**DIRECTIONS FOR THIS TASK:** Report how many lines of the following entries include the string "findpost"; respond with the number alone.

**Records contained in a dataset:**

————————

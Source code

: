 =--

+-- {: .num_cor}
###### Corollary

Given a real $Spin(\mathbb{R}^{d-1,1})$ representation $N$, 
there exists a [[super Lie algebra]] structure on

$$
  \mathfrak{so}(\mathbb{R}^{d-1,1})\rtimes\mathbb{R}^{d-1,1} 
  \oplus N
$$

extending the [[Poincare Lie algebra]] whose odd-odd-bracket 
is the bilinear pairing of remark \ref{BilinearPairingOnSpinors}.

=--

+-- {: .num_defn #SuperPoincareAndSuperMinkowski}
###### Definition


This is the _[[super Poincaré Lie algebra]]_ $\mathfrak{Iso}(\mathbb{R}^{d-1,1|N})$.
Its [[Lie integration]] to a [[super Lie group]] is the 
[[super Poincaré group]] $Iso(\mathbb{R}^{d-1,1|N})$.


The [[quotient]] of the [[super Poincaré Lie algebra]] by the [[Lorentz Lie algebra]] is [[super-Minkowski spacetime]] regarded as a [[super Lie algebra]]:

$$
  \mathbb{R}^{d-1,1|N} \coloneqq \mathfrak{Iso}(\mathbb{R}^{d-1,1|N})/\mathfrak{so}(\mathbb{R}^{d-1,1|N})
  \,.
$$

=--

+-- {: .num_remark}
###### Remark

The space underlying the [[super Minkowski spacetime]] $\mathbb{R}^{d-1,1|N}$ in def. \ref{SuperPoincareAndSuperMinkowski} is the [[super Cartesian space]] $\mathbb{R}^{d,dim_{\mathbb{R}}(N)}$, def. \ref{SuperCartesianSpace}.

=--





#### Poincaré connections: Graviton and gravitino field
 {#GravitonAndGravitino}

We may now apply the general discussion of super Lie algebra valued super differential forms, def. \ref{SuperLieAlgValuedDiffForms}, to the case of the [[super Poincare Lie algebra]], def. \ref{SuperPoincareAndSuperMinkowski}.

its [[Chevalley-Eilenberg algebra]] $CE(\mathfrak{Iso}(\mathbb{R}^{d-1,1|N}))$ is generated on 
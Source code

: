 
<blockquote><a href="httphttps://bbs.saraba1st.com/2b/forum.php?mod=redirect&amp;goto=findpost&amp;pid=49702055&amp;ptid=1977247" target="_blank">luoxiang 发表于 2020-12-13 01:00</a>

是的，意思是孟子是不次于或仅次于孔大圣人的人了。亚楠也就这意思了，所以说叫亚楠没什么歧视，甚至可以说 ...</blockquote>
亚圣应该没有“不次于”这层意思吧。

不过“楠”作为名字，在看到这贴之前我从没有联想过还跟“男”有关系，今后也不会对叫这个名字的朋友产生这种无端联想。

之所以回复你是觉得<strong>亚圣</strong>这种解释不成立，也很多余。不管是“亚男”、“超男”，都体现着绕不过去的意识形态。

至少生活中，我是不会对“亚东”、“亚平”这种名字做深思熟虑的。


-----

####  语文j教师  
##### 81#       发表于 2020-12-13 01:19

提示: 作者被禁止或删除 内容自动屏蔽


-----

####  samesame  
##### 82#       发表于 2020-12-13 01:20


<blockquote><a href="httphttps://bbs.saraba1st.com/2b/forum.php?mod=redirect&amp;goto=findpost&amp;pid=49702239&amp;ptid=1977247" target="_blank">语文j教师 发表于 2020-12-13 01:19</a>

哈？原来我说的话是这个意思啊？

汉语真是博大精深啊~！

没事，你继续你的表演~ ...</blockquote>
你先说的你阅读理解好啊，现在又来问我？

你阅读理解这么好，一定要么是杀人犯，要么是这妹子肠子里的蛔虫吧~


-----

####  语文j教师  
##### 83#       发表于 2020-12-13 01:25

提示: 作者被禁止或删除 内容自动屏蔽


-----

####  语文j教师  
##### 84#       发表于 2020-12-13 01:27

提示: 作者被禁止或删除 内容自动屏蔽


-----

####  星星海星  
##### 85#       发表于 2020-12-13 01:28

————————

**ANSWER SECTION:** 2